1992 Atlantic Coast Conference baseball tournament
- Teams: 9
- Format: Nine-team double elimination
- Finals site: Greenville Municipal Stadium; Greenville, South Carolina;
- Champions: NC State (4th title)
- Winning coach: Ray Tanner (1st title)
- MVP: Matt Donahue (NC State)
- Attendance: 43,675

= 1992 Atlantic Coast Conference baseball tournament =

American college baseball tournament

The 1992 Atlantic Coast Conference baseball tournament was the 1992 postseason baseball championship of the NCAA Division I Atlantic Coast Conference, held at Greenville Municipal Stadium in Greenville, South Carolina, from May 9 through 13. defeated Clemson in the championship game, earning the conference's automatic bid to the 1992 NCAA Division I baseball tournament.

== Format ==
All nine teams qualified for the conference tournament, with several byes allowing for a nine-team double-elimination tournament.

=== Seeding Procedure ===
From TheACC.com :

On Saturday (The Semifinals) of the ACC Baseball Tournament, the match-up between the four remaining teams is determined by previous opponents.
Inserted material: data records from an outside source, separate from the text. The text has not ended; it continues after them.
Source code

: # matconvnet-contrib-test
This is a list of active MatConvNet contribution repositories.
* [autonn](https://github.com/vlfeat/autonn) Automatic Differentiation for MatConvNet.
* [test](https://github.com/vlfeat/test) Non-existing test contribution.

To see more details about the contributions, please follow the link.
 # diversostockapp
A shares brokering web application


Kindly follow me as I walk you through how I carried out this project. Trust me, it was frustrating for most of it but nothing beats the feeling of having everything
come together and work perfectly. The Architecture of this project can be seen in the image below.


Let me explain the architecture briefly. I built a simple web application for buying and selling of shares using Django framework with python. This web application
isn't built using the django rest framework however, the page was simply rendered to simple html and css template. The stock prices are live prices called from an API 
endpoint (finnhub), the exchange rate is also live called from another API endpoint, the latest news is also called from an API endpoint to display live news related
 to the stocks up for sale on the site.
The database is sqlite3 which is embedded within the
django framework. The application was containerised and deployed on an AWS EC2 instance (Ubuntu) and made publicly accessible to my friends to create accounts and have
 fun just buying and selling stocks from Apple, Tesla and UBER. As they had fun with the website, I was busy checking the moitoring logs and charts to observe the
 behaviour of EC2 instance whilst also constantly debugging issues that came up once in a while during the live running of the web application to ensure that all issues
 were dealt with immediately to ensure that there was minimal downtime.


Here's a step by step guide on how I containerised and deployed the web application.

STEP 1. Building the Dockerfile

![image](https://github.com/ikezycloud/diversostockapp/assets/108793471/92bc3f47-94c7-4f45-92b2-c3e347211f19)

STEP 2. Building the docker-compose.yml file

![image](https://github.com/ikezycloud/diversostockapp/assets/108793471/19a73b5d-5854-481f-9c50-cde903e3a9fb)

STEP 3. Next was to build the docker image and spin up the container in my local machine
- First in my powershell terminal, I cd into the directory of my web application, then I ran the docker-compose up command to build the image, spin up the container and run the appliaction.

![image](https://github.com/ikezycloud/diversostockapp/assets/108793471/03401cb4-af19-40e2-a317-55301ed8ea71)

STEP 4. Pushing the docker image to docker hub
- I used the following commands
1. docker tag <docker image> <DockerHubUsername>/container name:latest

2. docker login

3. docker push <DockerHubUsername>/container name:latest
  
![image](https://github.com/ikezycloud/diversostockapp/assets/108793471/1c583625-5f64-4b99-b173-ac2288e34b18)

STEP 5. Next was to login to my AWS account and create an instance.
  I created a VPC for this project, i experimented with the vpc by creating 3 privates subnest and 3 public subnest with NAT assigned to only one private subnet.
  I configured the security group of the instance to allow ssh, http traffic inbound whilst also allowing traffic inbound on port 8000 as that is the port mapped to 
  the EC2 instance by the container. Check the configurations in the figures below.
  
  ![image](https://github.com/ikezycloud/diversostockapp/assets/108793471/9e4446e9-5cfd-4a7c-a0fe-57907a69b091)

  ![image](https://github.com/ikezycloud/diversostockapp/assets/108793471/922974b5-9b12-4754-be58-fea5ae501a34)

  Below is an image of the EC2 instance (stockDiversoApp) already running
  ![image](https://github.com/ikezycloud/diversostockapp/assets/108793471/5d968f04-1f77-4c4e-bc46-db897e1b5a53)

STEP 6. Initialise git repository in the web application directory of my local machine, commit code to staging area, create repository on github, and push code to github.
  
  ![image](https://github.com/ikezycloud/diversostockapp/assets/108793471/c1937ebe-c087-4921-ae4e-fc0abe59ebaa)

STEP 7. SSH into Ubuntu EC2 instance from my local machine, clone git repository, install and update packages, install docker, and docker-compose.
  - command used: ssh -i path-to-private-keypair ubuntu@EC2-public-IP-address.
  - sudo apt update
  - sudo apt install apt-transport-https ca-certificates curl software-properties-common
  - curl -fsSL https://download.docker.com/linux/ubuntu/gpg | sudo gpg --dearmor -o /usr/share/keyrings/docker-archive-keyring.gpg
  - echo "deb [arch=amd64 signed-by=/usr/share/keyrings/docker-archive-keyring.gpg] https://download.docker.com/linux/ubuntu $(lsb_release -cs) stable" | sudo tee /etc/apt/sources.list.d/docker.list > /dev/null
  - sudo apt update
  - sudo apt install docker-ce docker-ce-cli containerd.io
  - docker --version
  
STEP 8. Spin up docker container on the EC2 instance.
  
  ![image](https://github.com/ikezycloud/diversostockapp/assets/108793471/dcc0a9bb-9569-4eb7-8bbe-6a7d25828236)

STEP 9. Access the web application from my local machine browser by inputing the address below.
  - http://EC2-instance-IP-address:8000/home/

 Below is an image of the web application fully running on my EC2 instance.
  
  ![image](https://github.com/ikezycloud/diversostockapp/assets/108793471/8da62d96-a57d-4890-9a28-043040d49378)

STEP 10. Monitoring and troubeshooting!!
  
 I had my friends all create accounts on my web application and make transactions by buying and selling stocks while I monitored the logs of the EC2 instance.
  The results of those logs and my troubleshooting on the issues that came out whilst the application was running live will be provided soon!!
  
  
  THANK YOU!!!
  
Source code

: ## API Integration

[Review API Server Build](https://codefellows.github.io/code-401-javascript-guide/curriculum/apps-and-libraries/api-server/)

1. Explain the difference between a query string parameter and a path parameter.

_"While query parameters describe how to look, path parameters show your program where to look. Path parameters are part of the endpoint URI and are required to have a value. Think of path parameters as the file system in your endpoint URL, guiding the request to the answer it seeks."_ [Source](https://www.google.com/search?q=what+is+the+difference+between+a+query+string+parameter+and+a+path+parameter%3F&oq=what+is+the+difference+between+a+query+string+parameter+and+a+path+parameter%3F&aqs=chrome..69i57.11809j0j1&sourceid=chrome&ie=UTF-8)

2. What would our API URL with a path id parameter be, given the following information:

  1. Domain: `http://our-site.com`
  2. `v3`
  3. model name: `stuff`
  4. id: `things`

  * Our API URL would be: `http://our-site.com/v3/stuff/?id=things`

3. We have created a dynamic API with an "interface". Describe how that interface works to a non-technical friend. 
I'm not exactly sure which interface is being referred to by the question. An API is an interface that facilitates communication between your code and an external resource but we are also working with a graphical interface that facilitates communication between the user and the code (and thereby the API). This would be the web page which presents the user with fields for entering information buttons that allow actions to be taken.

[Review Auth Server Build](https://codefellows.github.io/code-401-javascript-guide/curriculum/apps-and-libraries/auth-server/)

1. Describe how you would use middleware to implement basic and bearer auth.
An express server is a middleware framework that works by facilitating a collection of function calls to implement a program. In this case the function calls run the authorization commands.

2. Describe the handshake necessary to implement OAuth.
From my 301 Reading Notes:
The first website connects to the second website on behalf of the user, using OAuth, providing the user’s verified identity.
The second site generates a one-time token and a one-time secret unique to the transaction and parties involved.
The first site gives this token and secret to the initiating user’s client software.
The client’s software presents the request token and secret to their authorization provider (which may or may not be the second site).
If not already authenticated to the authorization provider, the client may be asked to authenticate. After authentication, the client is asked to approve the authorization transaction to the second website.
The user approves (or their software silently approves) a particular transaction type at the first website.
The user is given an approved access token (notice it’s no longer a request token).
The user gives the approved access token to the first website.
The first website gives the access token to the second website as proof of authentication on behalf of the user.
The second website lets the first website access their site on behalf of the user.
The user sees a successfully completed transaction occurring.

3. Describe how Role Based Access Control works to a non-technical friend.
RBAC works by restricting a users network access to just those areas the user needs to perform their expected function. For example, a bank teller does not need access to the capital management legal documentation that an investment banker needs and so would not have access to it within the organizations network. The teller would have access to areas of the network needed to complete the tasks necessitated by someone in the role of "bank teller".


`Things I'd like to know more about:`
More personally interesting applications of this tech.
If teams have played previously in the tournament, every attempt will be made to avoid a repeat match-up between teams, regardless of seed. If it is impossible to avoid a match-up that already occurred, then the determination is based on avoiding the most recent, current tournament match-up, regardless of seed. If no match-ups have occurred, the team left in the winners bracket will play the lowest seeded team from the losers bracket.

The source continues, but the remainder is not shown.